Zwei der ungelösten, aber wichtigen Fragen in der Epigenetik sind, ob es Arginin-Demethylasen (RDMs) gibt und ob die proteolytische Spaltung der Histonschwänze und der anschließende Histon-Umbau ein wichtiger epigenetischer Modifikationsprozess sind. Jumonji-Domäne (JmjC)-haltige Proteine sind in gewissem Maße als Lysin-Demethylasen (KDMs) charakterisiert worden (Klose et al., 2006). Neue Erkenntnisse deuten darauf hin, dass sie auch die Demethylierungsreaktion an den Argininresten und die proteolytische Entfernung der Histonschwänze katalysieren. Diese Prozesse sind wahrscheinlich mit biologischen Bedeutungen verbunden. Dieses Forschungshighlight soll einen Überblick über den aktuellen Stand der erweiterten biochemischen Eigenschaften von JmjC-haltigen Proteinen als RDMs und methylierungsabhängige Histonschwanzabschneideenzyme geben.

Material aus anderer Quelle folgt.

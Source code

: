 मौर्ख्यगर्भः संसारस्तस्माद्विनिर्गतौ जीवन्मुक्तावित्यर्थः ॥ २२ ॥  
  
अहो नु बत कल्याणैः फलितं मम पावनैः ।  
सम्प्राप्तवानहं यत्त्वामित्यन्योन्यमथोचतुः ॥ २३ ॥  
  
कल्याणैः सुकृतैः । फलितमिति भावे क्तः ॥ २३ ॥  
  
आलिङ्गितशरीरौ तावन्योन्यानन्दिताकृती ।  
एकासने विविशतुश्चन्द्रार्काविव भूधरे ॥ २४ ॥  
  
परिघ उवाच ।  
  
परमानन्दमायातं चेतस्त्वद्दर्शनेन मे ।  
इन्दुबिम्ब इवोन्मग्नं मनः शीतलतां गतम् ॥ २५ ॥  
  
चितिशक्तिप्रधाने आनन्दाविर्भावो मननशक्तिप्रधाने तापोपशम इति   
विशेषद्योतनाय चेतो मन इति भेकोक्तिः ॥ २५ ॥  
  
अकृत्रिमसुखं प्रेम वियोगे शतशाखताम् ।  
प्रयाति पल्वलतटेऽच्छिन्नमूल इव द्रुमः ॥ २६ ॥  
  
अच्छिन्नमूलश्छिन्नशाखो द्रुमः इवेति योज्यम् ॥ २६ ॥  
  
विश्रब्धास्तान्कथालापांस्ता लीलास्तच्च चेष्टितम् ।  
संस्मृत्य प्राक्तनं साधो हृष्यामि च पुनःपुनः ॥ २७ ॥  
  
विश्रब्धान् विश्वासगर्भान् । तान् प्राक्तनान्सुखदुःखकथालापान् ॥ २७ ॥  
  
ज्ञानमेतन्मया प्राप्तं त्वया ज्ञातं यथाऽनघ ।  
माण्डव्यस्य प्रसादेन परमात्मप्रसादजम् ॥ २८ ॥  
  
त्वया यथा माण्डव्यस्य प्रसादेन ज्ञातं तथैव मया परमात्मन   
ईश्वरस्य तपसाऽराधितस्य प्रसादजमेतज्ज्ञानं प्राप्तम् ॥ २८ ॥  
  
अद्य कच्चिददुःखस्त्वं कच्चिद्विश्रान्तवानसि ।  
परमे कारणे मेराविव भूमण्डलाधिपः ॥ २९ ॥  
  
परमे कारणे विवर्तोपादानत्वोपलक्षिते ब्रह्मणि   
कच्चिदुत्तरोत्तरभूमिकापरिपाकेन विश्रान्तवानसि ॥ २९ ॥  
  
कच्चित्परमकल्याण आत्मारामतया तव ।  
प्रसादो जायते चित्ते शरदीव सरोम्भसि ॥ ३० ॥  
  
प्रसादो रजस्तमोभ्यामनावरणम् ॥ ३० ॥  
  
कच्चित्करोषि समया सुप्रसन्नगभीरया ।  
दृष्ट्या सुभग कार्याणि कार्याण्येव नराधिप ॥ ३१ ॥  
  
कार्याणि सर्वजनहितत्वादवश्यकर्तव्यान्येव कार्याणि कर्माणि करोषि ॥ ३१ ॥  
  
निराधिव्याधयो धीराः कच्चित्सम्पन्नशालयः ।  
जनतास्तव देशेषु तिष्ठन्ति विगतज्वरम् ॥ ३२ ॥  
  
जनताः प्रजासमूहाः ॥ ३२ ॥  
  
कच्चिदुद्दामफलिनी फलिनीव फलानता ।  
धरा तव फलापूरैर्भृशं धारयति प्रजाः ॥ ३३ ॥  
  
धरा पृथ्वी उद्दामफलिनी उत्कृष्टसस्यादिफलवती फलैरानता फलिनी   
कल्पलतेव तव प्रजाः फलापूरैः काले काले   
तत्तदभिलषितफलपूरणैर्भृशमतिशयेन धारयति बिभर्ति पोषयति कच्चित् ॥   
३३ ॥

Die JmjC-haltigen Proteine sind eine Familie von nicht-Häm-Eisen(II)- und 2-Oxoglutarat (2OG oder α-Ketoglutarat)-abhängigen Oxygenasen mit einer charakteristischen doppelsträngigen und antiparallelen β-Sheet-Struktur. Ein Beispiel von JMJD5 (PDB 4gjy) ist in Abbildung 1A dargestellt. Unsere umfassende dreidimensionale (3D) Strukturausrichtung der verfügbaren Kristallstrukturen von 23 JmjC-haltigen Proteinen zeigt, dass zuvor identifizierte Asparat/Glutamat- und zwei Histonreste den Eisen(II)-Cofaktor koordinieren, während zwei aromatische ringhaltige Reste (W, Y oder F) eine entscheidende Rolle bei der Stabilisierung sowohl von Eisen(II) als auch der katalytischen Tasche mit π-Kationen-Interaktionen spielen (Abbildung 1A). Die Familie wurde auf der Grundlage ihrer Sequenzen in sieben Unterfamilien eingeteilt (Klose et al., 2006). Unser 3D-Strukturalignment mit TM-Score-Heatmap bestätigt diese Clusterbildung (Abbildung 1B). Ein neues Familienmitglied, TYW5, das möglicherweise zur Unterfamilie der Waisen gehört, wurde während unserer jüngsten Suche identifiziert (Abbildung 1C). Bislang wurde von 22 der 31 Familienmitglieder berichtet, dass sie eine KDM-Aktivität an den Stellen K4, K9, K27 und K36 von Histon 3 sowie an Nicht-Histonsubstraten in Mono-, Di- und Tri-Methylierungsformen besitzen (Abbildung 1C). Es ist absehbar, dass die Demethylierungsaktivität der übrigen JmjC-haltigen Proteine und ihre Aktivität bei weiteren Substraten identifiziert werden, sobald Technologien wie spezifische Antikörper und empfindliche Massenspektrometrie zur Verfügung stehen. Die Enzyme werden während der hämatopoetischen Entwicklung stark exprimiert und spielen möglicherweise eine wichtige Rolle in höheren Tieren und beim Menschen. Derzeit wird die überwiegende Mehrheit der identifizierten biologischen Funktionen der JmjC-haltigen Proteine ihrer KDM-Aktivität zugeschrieben.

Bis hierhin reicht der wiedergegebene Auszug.